Source material:
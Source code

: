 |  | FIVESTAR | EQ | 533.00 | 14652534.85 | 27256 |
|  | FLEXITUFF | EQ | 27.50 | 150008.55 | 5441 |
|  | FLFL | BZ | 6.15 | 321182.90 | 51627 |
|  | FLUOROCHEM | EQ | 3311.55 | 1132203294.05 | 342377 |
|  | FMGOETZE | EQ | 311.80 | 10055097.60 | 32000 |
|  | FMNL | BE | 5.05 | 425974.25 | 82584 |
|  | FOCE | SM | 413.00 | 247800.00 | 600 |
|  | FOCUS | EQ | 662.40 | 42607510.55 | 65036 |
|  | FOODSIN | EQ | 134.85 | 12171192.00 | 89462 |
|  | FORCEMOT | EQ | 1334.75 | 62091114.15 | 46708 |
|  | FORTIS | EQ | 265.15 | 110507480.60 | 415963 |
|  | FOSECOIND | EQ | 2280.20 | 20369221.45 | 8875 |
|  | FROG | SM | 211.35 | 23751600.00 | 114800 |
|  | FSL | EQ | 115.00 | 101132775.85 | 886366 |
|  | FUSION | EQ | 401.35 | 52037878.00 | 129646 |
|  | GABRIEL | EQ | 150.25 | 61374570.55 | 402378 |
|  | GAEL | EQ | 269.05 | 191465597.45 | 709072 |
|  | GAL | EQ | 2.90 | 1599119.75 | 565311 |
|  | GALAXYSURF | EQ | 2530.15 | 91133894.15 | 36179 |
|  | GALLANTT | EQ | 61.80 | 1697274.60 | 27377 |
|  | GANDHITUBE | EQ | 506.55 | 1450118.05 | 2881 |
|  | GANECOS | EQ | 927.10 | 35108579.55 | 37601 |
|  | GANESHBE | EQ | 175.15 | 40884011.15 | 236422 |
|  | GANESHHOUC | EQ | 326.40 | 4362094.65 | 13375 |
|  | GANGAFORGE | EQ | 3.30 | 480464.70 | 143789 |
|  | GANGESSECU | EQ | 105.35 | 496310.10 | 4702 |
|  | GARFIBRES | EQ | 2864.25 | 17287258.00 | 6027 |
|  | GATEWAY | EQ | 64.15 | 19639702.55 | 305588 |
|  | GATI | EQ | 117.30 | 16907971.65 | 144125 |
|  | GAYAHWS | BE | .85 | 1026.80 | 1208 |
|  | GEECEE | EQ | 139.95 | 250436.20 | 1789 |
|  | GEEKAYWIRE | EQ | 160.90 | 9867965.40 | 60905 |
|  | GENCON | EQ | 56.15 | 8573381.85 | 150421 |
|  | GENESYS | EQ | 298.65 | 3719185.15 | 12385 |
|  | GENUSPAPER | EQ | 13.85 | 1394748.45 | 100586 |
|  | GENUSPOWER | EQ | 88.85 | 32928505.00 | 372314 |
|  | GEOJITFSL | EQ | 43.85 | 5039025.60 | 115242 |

Problem details: Could you restate word for word the lines above, from the one that contains "247800.00 | 600 |" through the one that contains "1599119.75 | 565311 |", and no others?

Response:
|  | FOCE | SM | 413.00 | 247800.00 | 600 |
|  | FOCUS | EQ | 662.40 | 42607510.55 | 65036 |
|  | FOODSIN | EQ | 134.85 | 12171192.00 | 89462 |
|  | FORCEMOT | EQ | 1334.75 | 62091114.15 | 46708 |
|  | FORTIS | EQ | 265.15 | 110507480.60 | 415963 |
|  | FOSECOIND | EQ | 2280.20 | 20369221.45 | 8875 |
|  | FROG | SM | 211.35 | 23751600.00 | 114800 |
|  | FSL | EQ | 115.00 | 101132775.85 | 886366 |
|  | FUSION | EQ | 401.35 | 52037878.00 | 129646 |
|  | GABRIEL | EQ | 150.25 | 61374570.55 | 402378 |
|  | GAEL | EQ | 269.05 | 191465597.45 | 709072 |
|  | GAL | EQ | 2.90 | 1599119.75 | 565311 |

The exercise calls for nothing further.